While slavery enriched slave owners, it impoverished not only the slaves but also the United States as a whole. Its impoverishment of the US can be measured by the difference between what the slaves produced as slaves and the far greater amount they would have produced if free.
The effect
of slavery on the slaves’ incentives was like that of a 100% income tax. They were
motivated to do nothing but exactly what they were told, lest they suffer
punishment. Everything over and above this, that they would have accomplished if
free, was lost.
Slavery was
particularly damaging to the South, because it created in the market value of
slaves a fictional capital that made the accumulation of real capital in such
forms as factory buildings and machinery seem unnecessary. It was thus responsible
for the South’s economic backwardness.
In the North,
a factory owner calculated his wealth as the sum of the values of his factory
buildings, equipment, and inventories.
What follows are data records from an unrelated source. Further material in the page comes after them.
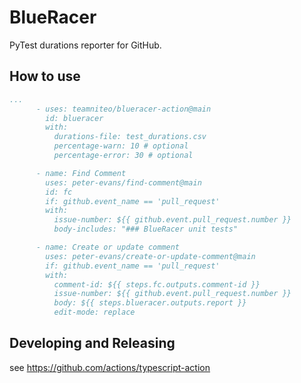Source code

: # BlueRacer

PyTest durations reporter for GitHub.

## How to use

```yaml
...
      - uses: teamniteo/blueracer-action@main
        id: blueracer
        with:
          durations-file: test_durations.csv
          percentage-warn: 10 # optional
          percentage-error: 30 # optional

      - name: Find Comment
        uses: peter-evans/find-comment@main
        id: fc
        if: github.event_name == 'pull_request'
        with:
          issue-number: ${{ github.event.pull_request.number }}
          body-includes: "### BlueRacer unit tests"

      - name: Create or update comment
        uses: peter-evans/create-or-update-comment@main
        if: github.event_name == 'pull_request'
        with:
          comment-id: ${{ steps.fc.outputs.comment-id }}
          issue-number: ${{ github.event.pull_request.number }}
          body: ${{ steps.blueracer.outputs.report }}
          edit-mode: replace
```

## Developing and Releasing

see https://github.com/actions/typescript-action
In the South, a plantation owner counted
as the main part of his wealth the mere presence of workers on his land, who
were regarded as his property.
Thus, compared
with the Northern factory owner, the Southern planation owner had a major
deficiency of real capital. He was missing the factories, machinery, and materials that made up the Northerner’s capital. Instead, his wealth consisted
mainly of the market value of his slaves.
Without slavery, Southern capitalists would have had to accumulate vastly more actual capital to be as rich as slavery gave them the illusion of being. And correspondingly, without slavery, the South as a region would have had to have accumulated far more real capital.